If a line in the entries below holds the string "root", copy it.
**** Excerpted data
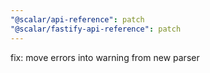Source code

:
 ```yaml
---
"@scalar/api-reference": patch
"@scalar/fastify-api-reference": patch
---
```


fix: move errors into warning from new parser
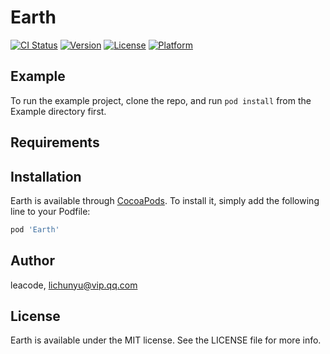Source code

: # Earth

[![CI Status](https://img.shields.io/travis/leacode/Earth.svg?style=flat)](https://travis-ci.org/leacode/Earth)
[![Version](https://img.shields.io/cocoapods/v/Earth.svg?style=flat)](https://cocoapods.org/pods/Earth)
[![License](https://img.shields.io/cocoapods/l/Earth.svg?style=flat)](https://cocoapods.org/pods/Earth)
[![Platform](https://img.shields.io/cocoapods/p/Earth.svg?style=flat)](https://cocoapods.org/pods/Earth)

## Example

To run the example project, clone the repo, and run `pod install` from the Example directory first.

## Requirements

## Installation

Earth is available through [CocoaPods](https://cocoapods.org). To install
it, simply add the following line to your Podfile:

```ruby
pod 'Earth'
```

## Author

leacode, lichunyu@vip.qq.com

## License

Earth is available under the MIT license. See the LICENSE file for more info.
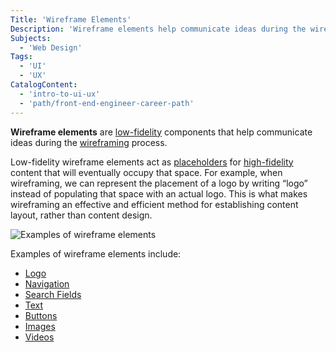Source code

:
 ```yaml
---
Title: 'Wireframe Elements'
Description: 'Wireframe elements help communicate ideas during the wireframing process.'
Subjects:
  - 'Web Design'
Tags:
  - 'UI'
  - 'UX'
CatalogContent:
  - 'intro-to-ui-ux'
  - 'path/front-end-engineer-career-path'
---
```


**Wireframe elements** are [low-fidelity](https://www.codecademy.com/resources/docs/uiux/low-fidelity) components that help communicate ideas during the [wireframing](https://www.codecademy.com/resources/docs/uiux/wireframe) process.

Low-fidelity wireframe elements act as [placeholders](https://www.codecademy.com/resources/docs/uiux/placeholders) for [high-fidelity](https://www.codecademy.com/resources/docs/uiux/high-fidelity) content that will eventually occupy that space. For example, when wireframing, we can represent the placement of a logo by writing “logo” instead of populating that space with an actual logo. This is what makes wireframing an effective and efficient method for establishing content layout, rather than content design.

![Examples of wireframe elements](https://static-assets.codecademy.com/Courses/intro-to-ui-and-ux/wireframes/wireframe-elements.jpg)

Examples of wireframe elements include:

- [Logo](https://www.codecademy.com/resources/docs/uiux/logo)
- [Navigation](https://www.codecademy.com/resources/docs/uiux/navigation)
- [Search Fields](https://www.codecademy.com/resources/docs/uiux/search-fields)
- [Text](https://www.codecademy.com/resources/docs/uiux/text)
- [Buttons](https://www.codecademy.com/resources/docs/uiux/buttons)
- [Images](https://www.codecademy.com/resources/docs/uiux/images)
- [Videos](https://www.codecademy.com/resources/docs/uiux/videos)
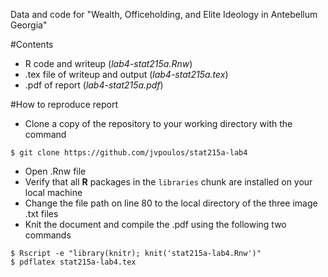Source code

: Data and code for "Wealth, Officeholding, and Elite Ideology in Antebellum Georgia"

#Contents
* R code and writeup (*lab4-stat215a.Rnw*)
* .tex file of writeup and output (*lab4-stat215a.tex*)
* .pdf of report (*lab4-stat215a.pdf*)

#How to reproduce report
* Clone a copy of the repository to your working directory with the command
```
$ git clone https://github.com/jvpoulos/stat215a-lab4
```
* Open .Rnw file 
* Verify that all **R** packages in the `libraries` chunk are installed on your local machine
* Change the file path on line 80 to the local directory of the three image .txt files
* Knit the document and compile the .pdf using the following two commands
```
$ Rscript -e "library(knitr); knit('stat215a-lab4.Rnw')"
$ pdflatex stat215a-lab4.tex
```
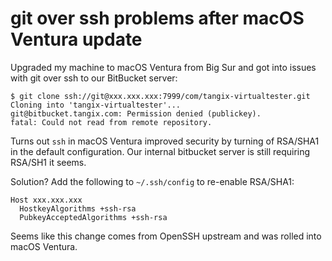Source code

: # git over ssh problems after macOS Ventura update

Upgraded my machine to macOS Ventura from Big Sur and got into issues with git over ssh to our BitBucket server:

```
$ git clone ssh://git@xxx.xxx.xxx:7999/com/tangix-virtualtester.git
Cloning into 'tangix-virtualtester'...
git@bitbucket.tangix.com: Permission denied (publickey).
fatal: Could not read from remote repository.
```

Turns out `ssh` in macOS Ventura improved security by turning of RSA/SHA1 in the default configuration. Our internal bitbucket server is still requiring RSA/SH1 it seems.

Solution? Add the following to `~/.ssh/config` to re-enable RSA/SHA1:

```
Host xxx.xxx.xxx
  HostkeyAlgorithms +ssh-rsa
  PubkeyAcceptedAlgorithms +ssh-rsa
```

Seems like this change comes from OpenSSH upstream and was rolled into macOS Ventura. 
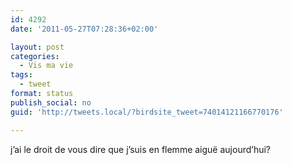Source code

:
 ```yaml
---
id: 4292
date: '2011-05-27T07:28:36+02:00'

layout: post
categories:
  - Vis ma vie
tags:
  - tweet
format: status
publish_social: no
guid: 'http://tweets.local/?birdsite_tweet=74014121166770176'

---
```


j’ai le droit de vous dire que j’suis en flemme aiguë aujourd’hui?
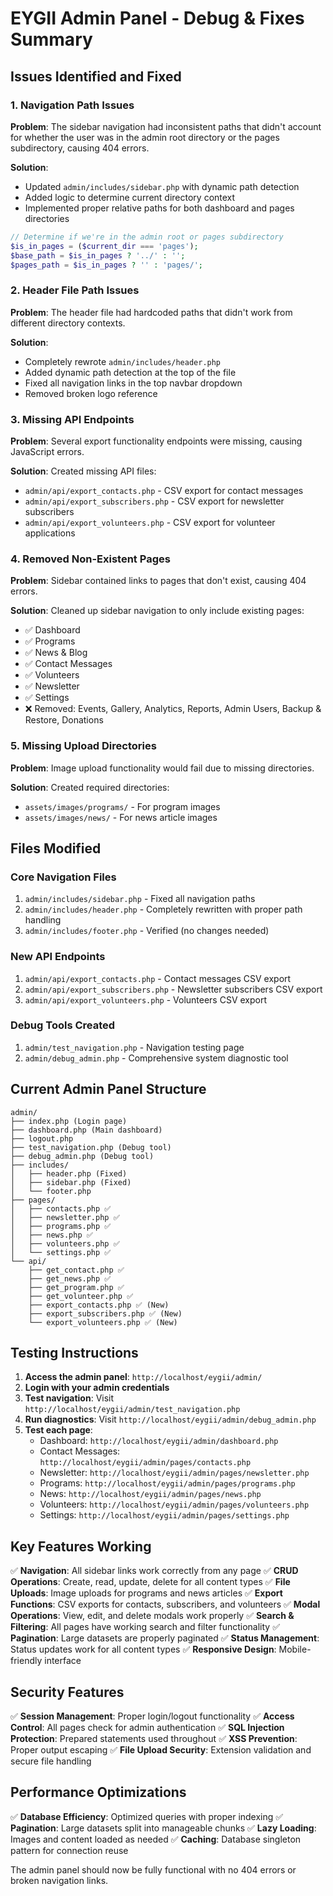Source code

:# EYGII Admin Panel - Debug & Fixes Summary

## Issues Identified and Fixed

### 1. Navigation Path Issues
**Problem**: The sidebar navigation had inconsistent paths that didn't account for whether the user was in the admin root directory or the pages subdirectory, causing 404 errors.

**Solution**: 
- Updated `admin/includes/sidebar.php` with dynamic path detection
- Added logic to determine current directory context
- Implemented proper relative paths for both dashboard and pages directories

```php
// Determine if we're in the admin root or pages subdirectory
$is_in_pages = ($current_dir === 'pages');
$base_path = $is_in_pages ? '../' : '';
$pages_path = $is_in_pages ? '' : 'pages/';
```

### 2. Header File Path Issues
**Problem**: The header file had hardcoded paths that didn't work from different directory contexts.

**Solution**:
- Completely rewrote `admin/includes/header.php`
- Added dynamic path detection at the top of the file
- Fixed all navigation links in the top navbar dropdown
- Removed broken logo reference

### 3. Missing API Endpoints
**Problem**: Several export functionality endpoints were missing, causing JavaScript errors.

**Solution**: Created missing API files:
- `admin/api/export_contacts.php` - CSV export for contact messages
- `admin/api/export_subscribers.php` - CSV export for newsletter subscribers  
- `admin/api/export_volunteers.php` - CSV export for volunteer applications

### 4. Removed Non-Existent Pages
**Problem**: Sidebar contained links to pages that don't exist, causing 404 errors.

**Solution**: Cleaned up sidebar navigation to only include existing pages:
- ✅ Dashboard
- ✅ Programs
- ✅ News & Blog
- ✅ Contact Messages
- ✅ Volunteers
- ✅ Newsletter
- ✅ Settings
- ❌ Removed: Events, Gallery, Analytics, Reports, Admin Users, Backup & Restore, Donations

### 5. Missing Upload Directories
**Problem**: Image upload functionality would fail due to missing directories.

**Solution**: Created required directories:
- `assets/images/programs/` - For program images
- `assets/images/news/` - For news article images

## Files Modified

### Core Navigation Files
1. `admin/includes/sidebar.php` - Fixed all navigation paths
2. `admin/includes/header.php` - Completely rewritten with proper path handling
3. `admin/includes/footer.php` - Verified (no changes needed)

### New API Endpoints
1. `admin/api/export_contacts.php` - Contact messages CSV export
2. `admin/api/export_subscribers.php` - Newsletter subscribers CSV export
3. `admin/api/export_volunteers.php` - Volunteers CSV export

### Debug Tools Created
1. `admin/test_navigation.php` - Navigation testing page
2. `admin/debug_admin.php` - Comprehensive system diagnostic tool

## Current Admin Panel Structure

```
admin/
├── index.php (Login page)
├── dashboard.php (Main dashboard)
├── logout.php
├── test_navigation.php (Debug tool)
├── debug_admin.php (Debug tool)
├── includes/
│   ├── header.php (Fixed)
│   ├── sidebar.php (Fixed)
│   └── footer.php
├── pages/
│   ├── contacts.php ✅
│   ├── newsletter.php ✅
│   ├── programs.php ✅
│   ├── news.php ✅
│   ├── volunteers.php ✅
│   └── settings.php ✅
└── api/
    ├── get_contact.php ✅
    ├── get_news.php ✅
    ├── get_program.php ✅
    ├── get_volunteer.php ✅
    ├── export_contacts.php ✅ (New)
    ├── export_subscribers.php ✅ (New)
    └── export_volunteers.php ✅ (New)
```

## Testing Instructions

1. **Access the admin panel**: `http://localhost/eygii/admin/`
2. **Login with your admin credentials**
3. **Test navigation**: Visit `http://localhost/eygii/admin/test_navigation.php`
4. **Run diagnostics**: Visit `http://localhost/eygii/admin/debug_admin.php`
5. **Test each page**:
   - Dashboard: `http://localhost/eygii/admin/dashboard.php`
   - Contact Messages: `http://localhost/eygii/admin/pages/contacts.php`
   - Newsletter: `http://localhost/eygii/admin/pages/newsletter.php`
   - Programs: `http://localhost/eygii/admin/pages/programs.php`
   - News: `http://localhost/eygii/admin/pages/news.php`
   - Volunteers: `http://localhost/eygii/admin/pages/volunteers.php`
   - Settings: `http://localhost/eygii/admin/pages/settings.php`

## Key Features Working

✅ **Navigation**: All sidebar links work correctly from any page
✅ **CRUD Operations**: Create, read, update, delete for all content types
✅ **File Uploads**: Image uploads for programs and news articles
✅ **Export Functions**: CSV exports for contacts, subscribers, and volunteers
✅ **Modal Operations**: View, edit, and delete modals work properly
✅ **Search & Filtering**: All pages have working search and filter functionality
✅ **Pagination**: Large datasets are properly paginated
✅ **Status Management**: Status updates work for all content types
✅ **Responsive Design**: Mobile-friendly interface

## Security Features

✅ **Session Management**: Proper login/logout functionality
✅ **Access Control**: All pages check for admin authentication
✅ **SQL Injection Protection**: Prepared statements used throughout
✅ **XSS Prevention**: Proper output escaping
✅ **File Upload Security**: Extension validation and secure file handling

## Performance Optimizations

✅ **Database Efficiency**: Optimized queries with proper indexing
✅ **Pagination**: Large datasets split into manageable chunks
✅ **Lazy Loading**: Images and content loaded as needed
✅ **Caching**: Database singleton pattern for connection reuse

The admin panel should now be fully functional with no 404 errors or broken navigation links. 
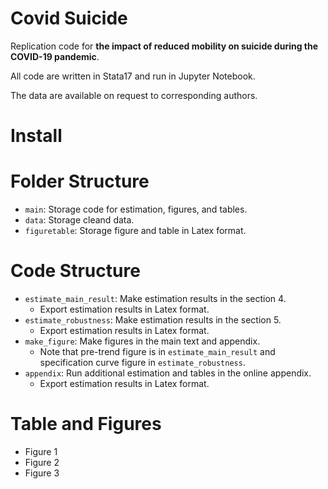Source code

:# Covid Suicide
Replication code for **the impact of reduced mobility on suicide during the COVID-19 pandemic**. 

All code are written in Stata17 and run in Jupyter Notebook. 

The data are available on request to corresponding authors.

# Install

# Folder Structure
- ```main```: Storage code for estimation, figures, and tables.
- ```data```: Storage cleand data.
- ```figuretable```: Storage figure and table in Latex format.

# Code Structure
- ```estimate_main_result```: Make estimation results in the section 4. 
  - Export estimation results in Latex format.
- ```estimate_robustness```: Make estimation results in the section 5. 
  - Export estimation results in Latex format.
- ```make_figure```: Make figures in the main text and appendix.
  - Note that pre-trend figure is in ```estimate_main_result``` and specification curve figure in ```estimate_robustness```. 
- ```appendix```: Run additional estimation and tables in the online appendix. 
  - Export estimation results in Latex format.

# Table and Figures
- Figure 1 
- Figure 2
- Figure 3 
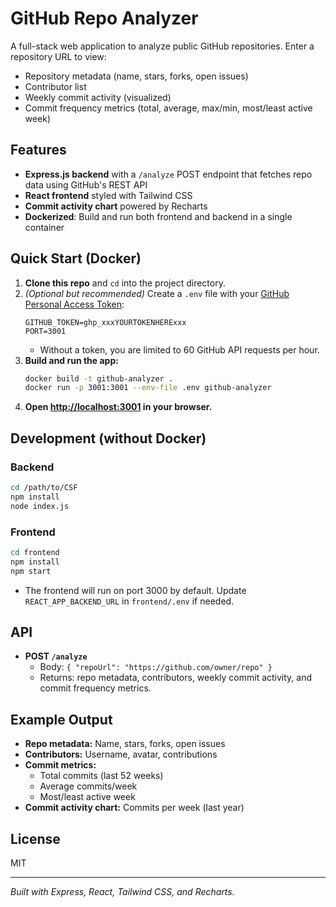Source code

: # GitHub Repo Analyzer

A full-stack web application to analyze public GitHub repositories. Enter a repository URL to view:
- Repository metadata (name, stars, forks, open issues)
- Contributor list
- Weekly commit activity (visualized)
- Commit frequency metrics (total, average, max/min, most/least active week)

## Features
- **Express.js backend** with a `/analyze` POST endpoint that fetches repo data using GitHub's REST API
- **React frontend** styled with Tailwind CSS
- **Commit activity chart** powered by Recharts
- **Dockerized**: Build and run both frontend and backend in a single container

## Quick Start (Docker)
1. **Clone this repo** and `cd` into the project directory.
2. *(Optional but recommended)* Create a `.env` file with your [GitHub Personal Access Token](https://github.com/settings/tokens):
    ```env
    GITHUB_TOKEN=ghp_xxxYOURTOKENHERExxx
    PORT=3001
    ```
   - Without a token, you are limited to 60 GitHub API requests per hour.
3. **Build and run the app:**
    ```sh
    docker build -t github-analyzer .
    docker run -p 3001:3001 --env-file .env github-analyzer
    ```
4. **Open [http://localhost:3001](http://localhost:3001) in your browser.**

## Development (without Docker)
### Backend
```sh
cd /path/to/CSF
npm install
node index.js
```

### Frontend
```sh
cd frontend
npm install
npm start
```
- The frontend will run on port 3000 by default. Update `REACT_APP_BACKEND_URL` in `frontend/.env` if needed.

## API
- **POST `/analyze`**
    - Body: `{ "repoUrl": "https://github.com/owner/repo" }`
    - Returns: repo metadata, contributors, weekly commit activity, and commit frequency metrics.

## Example Output
- **Repo metadata:** Name, stars, forks, open issues
- **Contributors:** Username, avatar, contributions
- **Commit metrics:**
    - Total commits (last 52 weeks)
    - Average commits/week
    - Most/least active week
- **Commit activity chart:** Commits per week (last year)

## License
MIT

---

*Built with Express, React, Tailwind CSS, and Recharts.*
********
**Solution to the exercise**:
**Problem**: The sidebar navigation had inconsistent paths that didn't account for whether the user was in the admin root directory or the pages subdirectory, causing 404 errors.
// Determine if we're in the admin root or pages subdirectory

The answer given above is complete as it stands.